Posted by: Jeff Edwards | June 9, 2010

Robert Hullot-Kentor and Fabio Akcelrud Durão in the Brooklyn Rail

The latest entry in The Brooklyn Rail’s “In Conversation” series features a dialogue between philosopher and VCS faculty member Robert Hullot-Kentor and Brazilian literary theorist Fabio Akcelrud Durão. (An earlier piece from The Rail by Professor Hullot-Kentor titled “What Barbarism Is?” was discussed on this blog last February, at this link).

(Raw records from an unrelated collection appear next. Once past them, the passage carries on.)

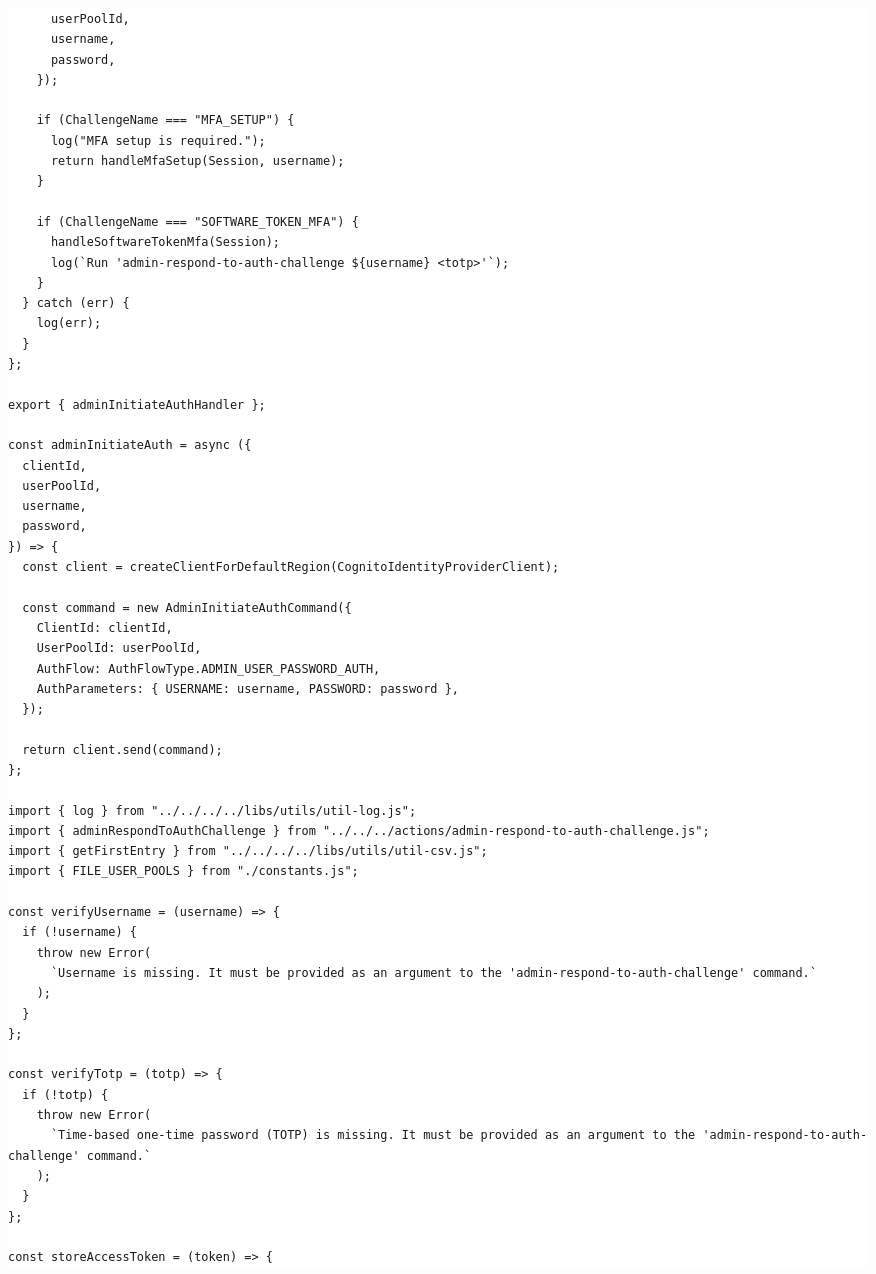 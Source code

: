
 ```
      userPoolId,
      username,
      password,
    });

    if (ChallengeName === "MFA_SETUP") {
      log("MFA setup is required.");
      return handleMfaSetup(Session, username);
    }

    if (ChallengeName === "SOFTWARE_TOKEN_MFA") {
      handleSoftwareTokenMfa(Session);
      log(`Run 'admin-respond-to-auth-challenge ${username} <totp>'`);
    }
  } catch (err) {
    log(err);
  }
};

export { adminInitiateAuthHandler };

const adminInitiateAuth = async ({
  clientId,
  userPoolId,
  username,
  password,
}) => {
  const client = createClientForDefaultRegion(CognitoIdentityProviderClient);

  const command = new AdminInitiateAuthCommand({
    ClientId: clientId,
    UserPoolId: userPoolId,
    AuthFlow: AuthFlowType.ADMIN_USER_PASSWORD_AUTH,
    AuthParameters: { USERNAME: username, PASSWORD: password },
  });

  return client.send(command);
};

import { log } from "../../../../libs/utils/util-log.js";
import { adminRespondToAuthChallenge } from "../../../actions/admin-respond-to-auth-challenge.js";
import { getFirstEntry } from "../../../../libs/utils/util-csv.js";
import { FILE_USER_POOLS } from "./constants.js";

const verifyUsername = (username) => {
  if (!username) {
    throw new Error(
      `Username is missing. It must be provided as an argument to the 'admin-respond-to-auth-challenge' command.`
    );
  }
};

const verifyTotp = (totp) => {
  if (!totp) {
    throw new Error(
      `Time-based one-time password (TOTP) is missing. It must be provided as an argument to the 'admin-respond-to-auth-challenge' command.`
    );
  }
};

const storeAccessToken = (token) => {
```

The current interview is part one of a follow-up to an earlier conversation between Hullot-Kentor and Durão that was published in The Rail’s July 2008 issue. A major theme of the earlier piece was the broad and abiding aversion to psychoanalytic theory within the U.S., and the marginal role that psychological reflection generally plays in the national awareness. In some respects, the current article can be seen as a commentary on matters discussed in the 2008 dialogue, as the two writers move on to examine elements of American culture and identity that both replace such reflection and condition people against it.

Though relatively brief, the new conversation covers a lot of ground, with a great deal of depth and precision. Among other things, Durão and Hullot-Kentor consider the origins of the intelligentsia in nineteenth-century Europe and the historical isolation of the intellect from everyday life within the U.S.; the hopelessness of seeking a counterculture within academia, and the potential for the emergence of a genuine American intelligentsia among displaced intellectuals and students; Alexis de Tocqueville’s insights on the way Americans frame considerations of the common good in terms of theories of self-interest; the implications of our highly systematic but very unphilosophical approach to the world; and the ways in which the evolution of  contemporary language seems to reflect the deeper disconnects—both functional and ideological—between the individual and the social whole.

As I did with my last post on Hullot-Kentor and the Brooklyn Rail, I’ll close this piece by saying that my thumbnail sketch of the article’s contents fails to do it justice; the original is well worth a careful read, and I encourage everyone here to check it out.